→ **Records supplied**
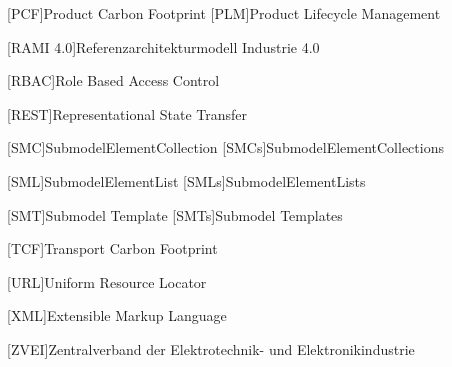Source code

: {\begin{acronym}
[PCF]{Product Carbon Footprint}
[PLM]{Product Lifecycle Management}

[RAMI 4.0]{Referenzarchitekturmodell Industrie 4.0}

[RBAC]{Role Based Access Control}

[REST]{Representational State Transfer}

[SMC]{SubmodelElementCollection}
[SMCs]{SubmodelElementCollections}

[SML]{SubmodelElementList}
[SMLs]{SubmodelElementLists}

[SMT]{Submodel Template}
[SMTs]{Submodel Templates}

[TCF]{Transport Carbon Footprint}

[URL]{Uniform Resource Locator}

[XML]{Extensible Markup Language}

[ZVEI]{Zentralverband der Elektrotechnik- und Elektronikindustrie}
\end{acronym}
}

\newpage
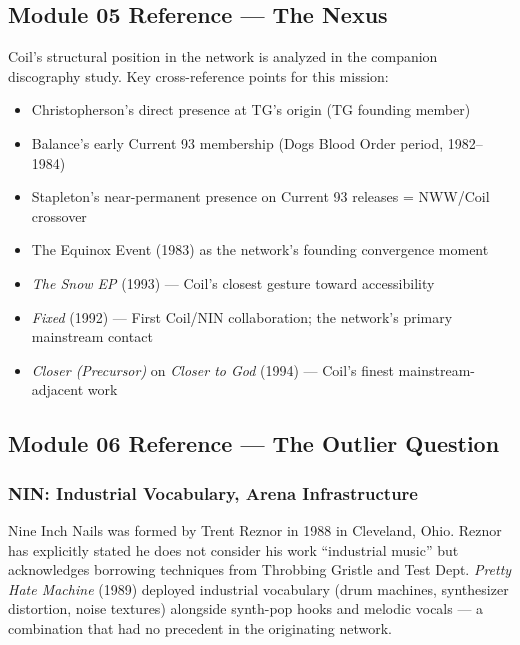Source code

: \documentclass[11pt,letterpaper]{article}
\begin{document}
\subsection{Module 05 Reference --- The Nexus}

Coil's structural position in the network is analyzed in the companion discography study.
Key cross-reference points for this mission:

\begin{itemize}[noitemsep]
  \item Christopherson's direct presence at TG's origin (TG founding member)
  \item Balance's early Current 93 membership (Dogs Blood Order period, 1982--1984)
  \item Stapleton's near-permanent presence on Current 93 releases = NWW/Coil crossover
  \item The Equinox Event (1983) as the network's founding convergence moment
  \item \textit{The Snow EP} (1993) — Coil's closest gesture toward accessibility
  \item \textit{Fixed} (1992) — First Coil/NIN collaboration; the network's primary mainstream contact
  \item \textit{Closer (Precursor)} on \textit{Closer to God} (1994) — Coil's finest mainstream-adjacent work
\end{itemize}

\subsection{Module 06 Reference --- The Outlier Question}

\subsubsection{NIN: Industrial Vocabulary, Arena Infrastructure}

Nine Inch Nails was formed by Trent Reznor in 1988 in Cleveland, Ohio. Reznor has explicitly
stated he does not consider his work ``industrial music'' but acknowledges borrowing techniques
from Throbbing Gristle and Test Dept. \textit{Pretty Hate Machine} (1989) deployed industrial
vocabulary (drum machines, synthesizer distortion, noise textures) alongside synth-pop hooks
and melodic vocals — a combination that had no precedent in the originating network.
\end{document}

→ **Your goal**
Reproduce each line of the records exactly, omitting any picture.

→ **Written solution**
Source code

: {\begin{acronym}
[PCF]{Product Carbon Footprint}
[PLM]{Product Lifecycle Management}

[RAMI 4.0]{Referenzarchitekturmodell Industrie 4.0}

[RBAC]{Role Based Access Control}

[REST]{Representational State Transfer}

[SMC]{SubmodelElementCollection}
[SMCs]{SubmodelElementCollections}

[SML]{SubmodelElementList}
[SMLs]{SubmodelElementLists}

[SMT]{Submodel Template}
[SMTs]{Submodel Templates}

[TCF]{Transport Carbon Footprint}

[URL]{Uniform Resource Locator}

[XML]{Extensible Markup Language}

[ZVEI]{Zentralverband der Elektrotechnik- und Elektronikindustrie}
\end{acronym}
}

\newpage
Source code

: \documentclass[11pt,letterpaper]{article}
\begin{document}
\subsection{Module 05 Reference --- The Nexus}

Coil's structural position in the network is analyzed in the companion discography study.
Key cross-reference points for this mission:

\begin{itemize}[noitemsep]
  \item Christopherson's direct presence at TG's origin (TG founding member)
  \item Balance's early Current 93 membership (Dogs Blood Order period, 1982--1984)
  \item Stapleton's near-permanent presence on Current 93 releases = NWW/Coil crossover
  \item The Equinox Event (1983) as the network's founding convergence moment
  \item \textit{The Snow EP} (1993) — Coil's closest gesture toward accessibility
  \item \textit{Fixed} (1992) — First Coil/NIN collaboration; the network's primary mainstream contact
  \item \textit{Closer (Precursor)} on \textit{Closer to God} (1994) — Coil's finest mainstream-adjacent work
\end{itemize}

\subsection{Module 06 Reference --- The Outlier Question}

\subsubsection{NIN: Industrial Vocabulary, Arena Infrastructure}

Nine Inch Nails was formed by Trent Reznor in 1988 in Cleveland, Ohio. Reznor has explicitly
stated he does not consider his work ``industrial music'' but acknowledges borrowing techniques
from Throbbing Gristle and Test Dept. \textit{Pretty Hate Machine} (1989) deployed industrial
vocabulary (drum machines, synthesizer distortion, noise textures) alongside synth-pop hooks
and melodic vocals — a combination that had no precedent in the originating network.
\end{document}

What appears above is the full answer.